SHA-1 is a hash function that was designed to make it impractically difficult to reverse the operation. Such hash functions are often called one-way functions or cryptographic hash functions for this reason.
However, SHA-1's collision resistance was theoretically broken in 2005. This allows finding two different input that has the same hash value faster than the generic birthday attack that has 280 cost with 50% probability. In 2017, the collision attack become practicable as known as shattered.
As of 2015, NIST dropped SHA-1 for signatures. You should consider using something stronger like SHA-256 for new applications.
Jon Callas on SHA-1:
It's time to walk, but not run, to the fire exits. You don't see smoke, but the fire alarms have gone off.

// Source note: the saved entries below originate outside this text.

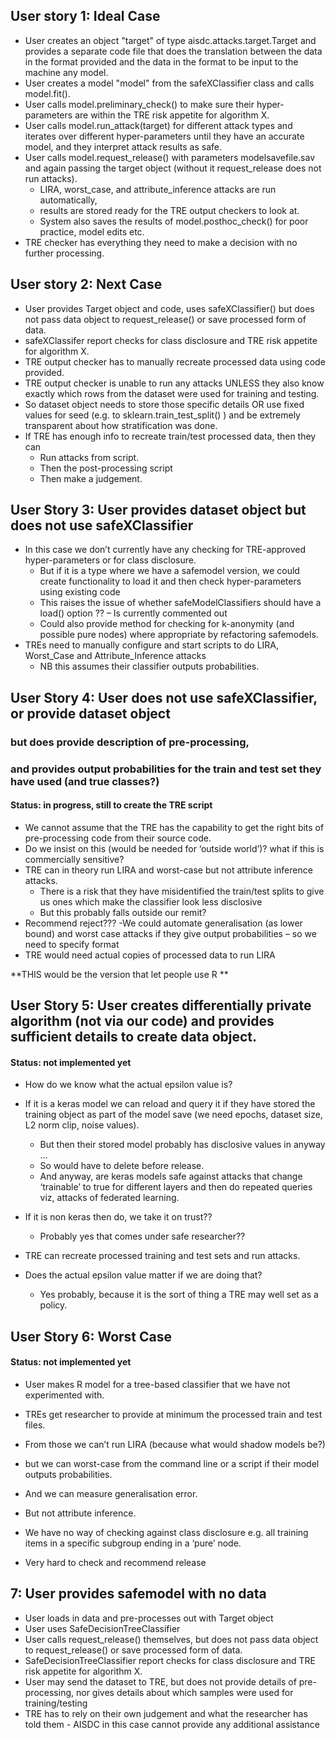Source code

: ## User story 1: Ideal Case
- User creates an object "target" of type aisdc.attacks.target.Target and provides a separate code file that does the translation between the data in the format provided and the data in the format to be input to the machine any model.
- User creates a model "model" from the safeXClassifier class and calls model.fit().
- User calls model.preliminary_check() to make sure their hyper-parameters are within the TRE risk appetite for algorithm X.
- User calls model.run_attack(target) for different attack types and iterates over different hyper-parameters until they have an accurate model, and they interpret attack results as safe.
- User calls model.request_release() with parameters modelsavefile.sav and  again passing the target object (without it request_release does not run attacks).
  - LIRA, worst_case, and attribute_inference attacks are run automatically,
  - results are stored ready for the TRE output checkers to look at.
  - System also saves the results of model.posthoc_check() for poor practice, model edits etc.
- TRE checker has everything they need to make a decision with no further processing.

## User story 2: Next Case
- User provides Target object and code, uses safeXClassifier() but does not pass data object to request_release() or save processed form of data.
- safeXClassifer report checks for class disclosure and TRE risk appetite for algorithm X.
- TRE output checker has to manually recreate processed data using code provided.
- TRE output checker is unable to run any attacks UNLESS they also know exactly which rows from the dataset were used for training and testing.
- So dataset object needs to store those specific details OR use fixed values for seed (e.g. to sklearn.train_test_split() ) and be extremely transparent about how stratification was done.
- If TRE has enough info to recreate train/test processed data, then they can
    - Run attacks from script.
    - Then the post-processing script
    - Then make a judgement.

## User Story 3: User provides dataset object but does not use safeXClassifier
- In this case we don’t currently have any checking for TRE-approved hyper-parameters or for class disclosure.
  - But if it is a type where we have a safemodel version, we could create functionality to load it and then check hyper-parameters using existing code
  - This raises the issue of whether safeModelClassifiers should have a load() option ?? – Is currently commented out
  - Could also provide method for checking for k-anonymity (and possible pure nodes) where appropriate by refactoring safemodels.
- TREs need to manually configure and start scripts to do LIRA, Worst_Case and Attribute_Inference attacks
   - NB this assumes their classifier outputs probabilities.

## User Story 4: User does not use safeXClassifier, or provide dataset object
### but does provide description of pre-processing,
### and provides output probabilities for the train and test set they have used (and true classes?)
#### Status: in progress, still to create the TRE script
- We cannot assume that the TRE has the capability to get the right bits of pre-processing code from their source code.
- Do we insist on this (would be needed for ‘outside world’)? what if this is commercially sensitive?
- TRE can in theory run LIRA and worst-case but not attribute inference attacks.
  - There is a risk that they have misidentified the train/test splits to give us ones which make the classifier look less disclosive
  - But this probably falls outside our remit?
- Recommend reject???
-We could automate generalisation (as lower bound) and  worst case attacks if they give output probabilities
   – so we need to specify format
- TRE would need actual copies of processed data to run LIRA

**THIS would be the version that let people use R **

## User Story 5:  User creates differentially private algorithm (not via our code) and provides sufficient details to create data object.
#### Status: not implemented yet
- How do we know what the actual epsilon value is?
- If it is a keras model we can reload and query it if they have stored the training object as part of the model save (we need epochs, dataset size, L2 norm clip, noise values).
  -  But then their stored model probably has disclosive values in anyway …
  -   So would have to delete before release.
  - And anyway, are keras models safe against attacks that change ‘trainable’ to true for different layers and then do repeated queries viz, attacks of federated learning.
- If it is non keras then do, we take it on trust??
  - Probably yes that comes under safe researcher??

- TRE can recreate processed training and test sets and run attacks.
- Does the actual epsilon value matter if we are doing that?
   - Yes probably, because it is the sort of thing a TRE may well set as a policy.

## User Story 6: Worst Case
#### Status: not implemented yet
- User makes R model for a tree-based classifier that we have not experimented with.
- TREs get researcher to provide at minimum the processed train and test files.

- From those we can’t run LIRA (because what would shadow models be?)
-  but we can  worst-case from the command line or a script if their model outputs probabilities.
-  And we can measure generalisation error.
-  But not attribute inference.
- We have no way of checking against class disclosure e.g. all training items in a specific subgroup ending in a ‘pure’ node.

- Very hard to check and recommend release

## 7: User provides safemodel with no data
- User loads in data and pre-processes out with Target object
- User uses SafeDecisionTreeClassifier
- User calls request_release() themselves, but does not pass data object to request_release() or save processed form of data.
 - SafeDecisionTreeClassifier report checks for class disclosure and TRE risk appetite for algorithm X.
- User may send the dataset to TRE, but does not provide details of pre-processing, nor gives details about which samples were used for training/testing
- TRE has to rely on their own judgement and what the researcher has told them - AISDC in this case cannot provide any additional assistance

The question is actually how to authenticate over an insecure session.
The standard why to do this is to use a message digest, e.g. HMAC.
You send the message plaintext as well as an accompanying hash of that message where your secret has been mixed in.
So instead of your:
sha1("My Secret Key"+"a timestamp")
You have:
msg,hmac("My Secret Key",sha(msg+msg_sequence_id))
The message sequence id is a simple counter to keep track by both parties to the number of messages they have exchanged in this 'session' - this prevents an attacker from simply replaying previous-seen messages.
This the industry standard and secure way of authenticating messages, whether they are encrypted or not.
(this is why you can't brute the hash:)
A hash is a one-way function, meaning that many inputs all produce the same output.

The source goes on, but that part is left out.